The film’s emotional core is held together by an excellent performance from Riley Keough as a woman with a troubled past just trying to move on and do right by those in her life. She is a victim constantly tormented by her inner demons, and now a very real external one in the form of her new family and their constantly accusatory glances. The complexity of the situation comes out in her performance as she slowly unravels, and it really helps to hold the experience together. Supporting performances from child actors Jaeden Martell and Lia McHugh are fairly good as well, and definitely above average for a child performance.

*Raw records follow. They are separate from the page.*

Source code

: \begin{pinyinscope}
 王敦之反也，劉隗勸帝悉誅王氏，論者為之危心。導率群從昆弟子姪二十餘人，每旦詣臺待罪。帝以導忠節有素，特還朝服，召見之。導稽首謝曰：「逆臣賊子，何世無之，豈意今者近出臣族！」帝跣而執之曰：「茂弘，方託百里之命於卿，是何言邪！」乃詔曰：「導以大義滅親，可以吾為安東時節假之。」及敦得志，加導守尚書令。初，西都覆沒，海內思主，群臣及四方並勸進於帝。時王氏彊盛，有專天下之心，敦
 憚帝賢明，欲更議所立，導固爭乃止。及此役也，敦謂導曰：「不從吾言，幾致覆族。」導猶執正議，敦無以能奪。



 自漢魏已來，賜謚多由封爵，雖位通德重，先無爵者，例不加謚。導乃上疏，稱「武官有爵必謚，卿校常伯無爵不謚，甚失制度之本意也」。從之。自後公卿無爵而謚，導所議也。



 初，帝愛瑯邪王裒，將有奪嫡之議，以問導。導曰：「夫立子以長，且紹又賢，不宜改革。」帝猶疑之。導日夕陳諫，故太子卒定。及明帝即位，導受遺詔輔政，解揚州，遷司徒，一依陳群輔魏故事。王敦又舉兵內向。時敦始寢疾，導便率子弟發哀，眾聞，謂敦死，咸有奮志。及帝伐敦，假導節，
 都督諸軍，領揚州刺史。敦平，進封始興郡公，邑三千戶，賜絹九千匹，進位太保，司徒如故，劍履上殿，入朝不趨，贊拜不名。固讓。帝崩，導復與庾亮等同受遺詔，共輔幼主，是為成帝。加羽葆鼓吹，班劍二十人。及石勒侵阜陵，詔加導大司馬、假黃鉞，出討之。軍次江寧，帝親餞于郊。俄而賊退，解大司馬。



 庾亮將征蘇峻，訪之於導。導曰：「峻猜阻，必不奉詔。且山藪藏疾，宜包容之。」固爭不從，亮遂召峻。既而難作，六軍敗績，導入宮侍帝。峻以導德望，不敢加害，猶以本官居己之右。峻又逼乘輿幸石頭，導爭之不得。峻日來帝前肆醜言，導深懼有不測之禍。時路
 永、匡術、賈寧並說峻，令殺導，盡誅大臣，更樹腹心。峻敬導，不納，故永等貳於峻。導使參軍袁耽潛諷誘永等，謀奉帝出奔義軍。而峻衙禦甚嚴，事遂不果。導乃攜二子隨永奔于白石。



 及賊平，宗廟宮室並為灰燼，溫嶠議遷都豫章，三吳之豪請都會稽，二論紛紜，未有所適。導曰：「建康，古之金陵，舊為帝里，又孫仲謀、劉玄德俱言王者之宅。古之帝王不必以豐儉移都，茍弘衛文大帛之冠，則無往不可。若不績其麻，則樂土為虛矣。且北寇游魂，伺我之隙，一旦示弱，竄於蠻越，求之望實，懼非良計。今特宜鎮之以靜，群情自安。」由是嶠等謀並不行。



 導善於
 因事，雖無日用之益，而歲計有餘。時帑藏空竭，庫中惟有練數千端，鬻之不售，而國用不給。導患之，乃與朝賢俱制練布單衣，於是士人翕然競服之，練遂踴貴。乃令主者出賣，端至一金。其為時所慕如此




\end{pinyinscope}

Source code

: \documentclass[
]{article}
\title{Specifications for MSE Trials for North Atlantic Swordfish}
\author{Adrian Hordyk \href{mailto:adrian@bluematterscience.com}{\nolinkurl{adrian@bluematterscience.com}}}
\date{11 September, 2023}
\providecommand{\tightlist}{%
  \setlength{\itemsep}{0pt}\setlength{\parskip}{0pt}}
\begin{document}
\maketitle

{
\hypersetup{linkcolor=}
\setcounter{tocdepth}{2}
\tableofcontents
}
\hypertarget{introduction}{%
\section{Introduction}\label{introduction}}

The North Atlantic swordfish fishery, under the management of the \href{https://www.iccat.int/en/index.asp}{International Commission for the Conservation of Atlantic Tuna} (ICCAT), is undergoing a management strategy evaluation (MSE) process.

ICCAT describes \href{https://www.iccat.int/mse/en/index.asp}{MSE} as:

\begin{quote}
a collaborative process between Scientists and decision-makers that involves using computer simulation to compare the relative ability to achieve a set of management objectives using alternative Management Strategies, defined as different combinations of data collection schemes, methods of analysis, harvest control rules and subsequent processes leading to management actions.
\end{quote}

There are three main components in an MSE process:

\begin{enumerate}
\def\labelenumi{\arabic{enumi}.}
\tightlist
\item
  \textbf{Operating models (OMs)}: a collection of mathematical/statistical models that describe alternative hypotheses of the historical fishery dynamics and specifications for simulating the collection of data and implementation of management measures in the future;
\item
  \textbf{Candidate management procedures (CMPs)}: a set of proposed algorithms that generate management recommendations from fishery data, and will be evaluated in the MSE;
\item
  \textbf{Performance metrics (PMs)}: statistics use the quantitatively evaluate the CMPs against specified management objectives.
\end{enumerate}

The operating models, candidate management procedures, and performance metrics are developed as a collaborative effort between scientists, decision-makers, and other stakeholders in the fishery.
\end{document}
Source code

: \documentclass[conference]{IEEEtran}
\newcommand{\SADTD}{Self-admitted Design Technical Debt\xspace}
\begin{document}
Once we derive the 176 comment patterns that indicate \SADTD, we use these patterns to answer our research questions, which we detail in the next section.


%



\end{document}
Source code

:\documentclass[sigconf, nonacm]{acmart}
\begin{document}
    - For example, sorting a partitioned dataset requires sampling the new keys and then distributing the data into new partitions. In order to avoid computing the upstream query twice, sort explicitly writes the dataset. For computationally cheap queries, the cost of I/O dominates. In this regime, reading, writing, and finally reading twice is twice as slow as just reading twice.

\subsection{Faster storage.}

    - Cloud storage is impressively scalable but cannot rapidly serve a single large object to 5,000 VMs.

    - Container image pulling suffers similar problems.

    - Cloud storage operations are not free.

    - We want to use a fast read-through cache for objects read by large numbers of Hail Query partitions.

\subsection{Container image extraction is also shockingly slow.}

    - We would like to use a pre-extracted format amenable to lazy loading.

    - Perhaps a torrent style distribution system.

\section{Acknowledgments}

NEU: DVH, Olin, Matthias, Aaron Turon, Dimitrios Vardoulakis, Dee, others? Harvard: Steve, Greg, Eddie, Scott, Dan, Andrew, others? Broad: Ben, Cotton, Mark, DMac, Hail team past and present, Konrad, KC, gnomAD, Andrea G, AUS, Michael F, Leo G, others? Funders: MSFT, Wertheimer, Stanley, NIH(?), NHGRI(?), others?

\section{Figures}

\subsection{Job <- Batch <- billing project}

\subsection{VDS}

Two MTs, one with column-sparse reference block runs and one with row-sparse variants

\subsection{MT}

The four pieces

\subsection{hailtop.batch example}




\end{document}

The plot takes a lot of twists and turns, some of which are fairly predictable, but most of which are interesting. There are some really intense, ponderous themes in the film, and despite feeling cliché at times there are some very well directed nightmare sequences that set the stage for a film in which the true reality of the situation can’t really be grasped. It’s an intense ride that’s not a comfortable experience, and while it’s never overtly violent or gory, it can still be very hard to watch due to the nature of what its characters are doing to each other.
The Lodge is a thoroughly solid entry in the so-called “elevated horror” movement, though its main problem is that it just doesn’t really hold up to much scrutiny, either in terms of the physical mechanisms of the plot or the thematic through lines. There are some fascinating themes about the deterioration of a family unit, suicide and guilt, mental illness, gaslighting and childhood trauma, religion, cult brainwashing and purgatory. The Lodge plays with these themes in interesting ways, but never really has much to say about them. Its ending is suitably chilling, but it also hinges on a rather absurd plot twist. Even the direction falls short here, not quite coaxing layered enough performances from its actors to make the situation all that believable. Finally, it devolves into a problematic portrayal of a dangerously psychotic woman that, while not as bad as it could be due to the sheer amount of abuse and gaslighting that takes most of the blame for her actions off of her, is still inadvertently demonizing the mentally ill in a manner that too many horror movies fall prey to.
Overall, The Lodge is a solid art horror film in the vein of Ari Aster’s recent work that’s sure to give fans of the subgenre a decent fix while waiting for the next big thing. It’s full of impeccable atmosphere and an unrelenting sense of personal and religious dread, and its performances carry enough emotional weight to leave the viewer rattled. It’s a suitably chilling film, but underwhelming thematic exploration and a problematic finale render it a little too hollow to be a proper gem. Still, if you like horror films, it’s a nightmare worth having – just don’t expect to be blown away.